The NWPA entrusts the Secretary of Energy with the responsibility of identifying a site suitable for study as a potential repository for the storage of radioactive waste and spent nuclear fuel. 42 U.S.C. § 10101, in passim. The statute first requires the Secretary to issue guidelines for selecting possible sites in various geologic media. 42 U.S.C. § 10132(a) (1982). Second, the Secretary is to use those guidelines to nominate at least five sites that warrant intensive study, statutorily termed as "site characterization." 42 U.S.C. § 10132(b) (1982). An environmental assessment must accompany each of the nominations, which must "include a detailed statement of the basis for such recommendation and of the probable impacts of the site characterization activities planned for such site, and a discussion of alternative activities relating to site characterization that may be undertaken to avoid such impacts." 42 U.S.C. § 10132(b)(1)(E) (1982). After nominating at least five sites, the Secretary must recommend three for site characterization to the President. 42 U.S.C. § 10132(b)(1)(B) (1982). If the President approves that recommendation, the Secretary is to begin site characterization at each locale. See generally 42 U.S.C. § 10133 (1982).
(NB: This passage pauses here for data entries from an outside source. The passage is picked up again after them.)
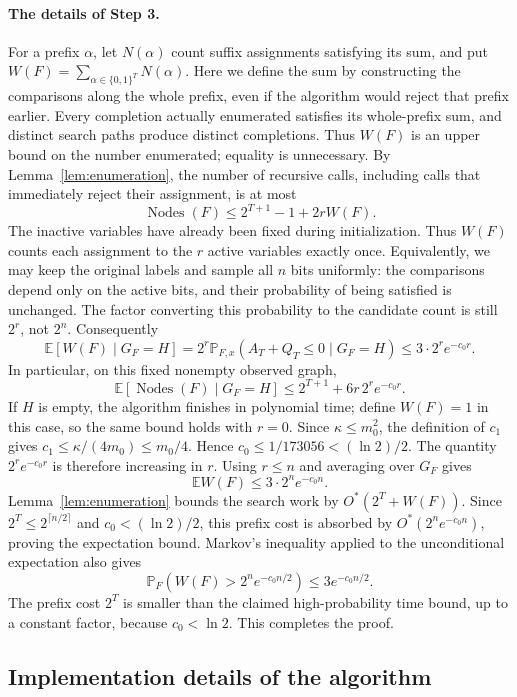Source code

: \documentclass[11pt,a4paper]{article}
\theoremstyle{definition}
\theoremstyle{remark}
\newcommand{\Ostar}{O^{*}}
\newcommand{\E}{\mathbb E}
\newcommand{\Prb}{\mathbb P}
\newcommand{\bits}{\{0,1\}}
\begin{document}
\paragraph{The details of Step 3.}
For a prefix $\alpha$, let $N(\alpha)$ count suffix assignments satisfying
its sum, and put $W(F)=\sum_{\alpha\in\bits^T}N(\alpha)$.
Here we define the sum by constructing the comparisons along the whole
prefix, even if the algorithm would reject that prefix earlier. Every
completion actually enumerated satisfies its whole-prefix sum, and distinct
search paths produce distinct completions. Thus $W(F)$ is an upper bound
on the number enumerated; equality is unnecessary. By
Lemma~\ref{lem:enumeration}, the number of recursive calls, including
calls that immediately reject their assignment, is at most
\[
 \operatorname{Nodes}(F)\le 2^{T+1}-1+2rW(F).
\]
The inactive variables have already been fixed during initialization.
Thus $W(F)$ counts each assignment to the $r$ active variables exactly
once. Equivalently, we may keep the original labels and sample all $n$
bits uniformly: the comparisons depend only on the active bits, and
their probability of being satisfied is unchanged. The factor converting
this probability to the candidate count is still $2^r$, not $2^n$.
Consequently
\[
 \E[W(F)\mid G_F=H]
 =2^r\Prb_{F,x}(A_T+Q_T\le0\mid G_F=H)
 \le3\cdot2^r e^{-c_0r}.
\]
In particular, on this fixed nonempty observed graph,
\[
 \E[\operatorname{Nodes}(F)\mid G_F=H]
 \le 2^{T+1}+6r\,2^r e^{-c_0r}.
\]
If $H$ is empty, the algorithm finishes in polynomial time; define
$W(F)=1$ in this case, so the same bound holds with $r=0$.
Since $\kappa\le m_0^2$, the definition of $c_1$ gives
$c_1\le\kappa/(4m_0)\le m_0/4$. Hence
$c_0\le1/173056<(\ln2)/2$.
The quantity $2^r e^{-c_0r}$ is therefore increasing in $r$.
Using $r\le n$ and averaging over $G_F$ gives
\[
 \E W(F)\le3\cdot2^n e^{-c_0n}.
\]
Lemma~\ref{lem:enumeration} bounds the search work by
$\Ostar(2^T+W(F))$. Since $2^T\le2^{\lceil n/2\rceil}$ and $c_0<(\ln2)/2$, this prefix
cost is absorbed by $\Ostar(2^ne^{-c_0n})$, proving the expectation bound.
Markov's inequality applied to the unconditional expectation also gives
\[
 \Prb_F\left(W(F)>2^n e^{-c_0n/2}\right)
 \le3e^{-c_0n/2}.
\]
The prefix cost $2^T$ is smaller than the claimed high-probability time
bound, up to a constant factor, because $c_0<\ln2$.
This completes the proof.

\subsection{Implementation details of the algorithm}\label{app:random_implementation}
\end{document}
In 1986, the Secretary announced the nomination of five sites as suitable for site characterization. See 51 Fed.Reg. 19783-19784 (June 2, 1986). On the same day, the Secretary announced that he had recommended three of the sites, one in Deaf Smith County, Texas, one at Yucca Mountain, Nevada, and one on the Hanford Reservation in Washington, for site characterization, and that the President had approved that recommendation. In 1987, Congress amended the NWPA to the extent that site characterization was to proceed only at one site, Yucca Mountain, Nevada. (See discussion, infra.)
Upon completion of site characterization, the Secretary must recommend to the President a single site for development as a repository. 42 U.S.C. § 10134(a)(1) (1982). Finally, the President shall submit that recommendation to Congress, triggering an elaborate procedure which will determine whether that site can in fact be developed as a repository. 42 U.S.C. § 10134-10137 (1982).
Multiple use is described as "making the most judicious use of the land for some or all of the public lands," and, where appropriate, allowing individuals to "use some land for less than all of the resources." 43 U.S.C. § 1702(c) (1976).
On November 23, 1987, the DOE filed an application with the BLM for a right-of-way reservation ("ROWR") in order to perform site characterization studies at the Yucca Mountain site. The application also sought a ROWR over federally-owned land adjacent to the public lands, within the Nellis Air Force Range.
On December 21, 1987, Congress enacted the Nuclear Waste Policy Act Amendments of 1987, Pub.L. No. 100-203, Title V, § 5002 (1987) (codified at 42 U.S.C. § 10101 (West Supp. 1988)). Pursuant to the 1987 Amendments, the Secretary of Energy is directed to undertake site characterization at only one locale, specifically, Yucca Mountain. Pub.L. 100-203, Title V, § 5011(e)-(g) (1987); 42 U.S.C. § 10133(a)-c) (West Supp. 1988).
The Amendments explicitly state that if the Secretary determines during the site characterization work that Yucca Mountain is unsuitable for development as a repository, he shall terminate those activities and, within six months, provide recommendations on further action to Congress. Pub.L. 100-203, Title V, § 5011(g)(3) (1987); 42 U.S.C. § 10133(c)(3)(A)-(F) (West. Supp. 1988).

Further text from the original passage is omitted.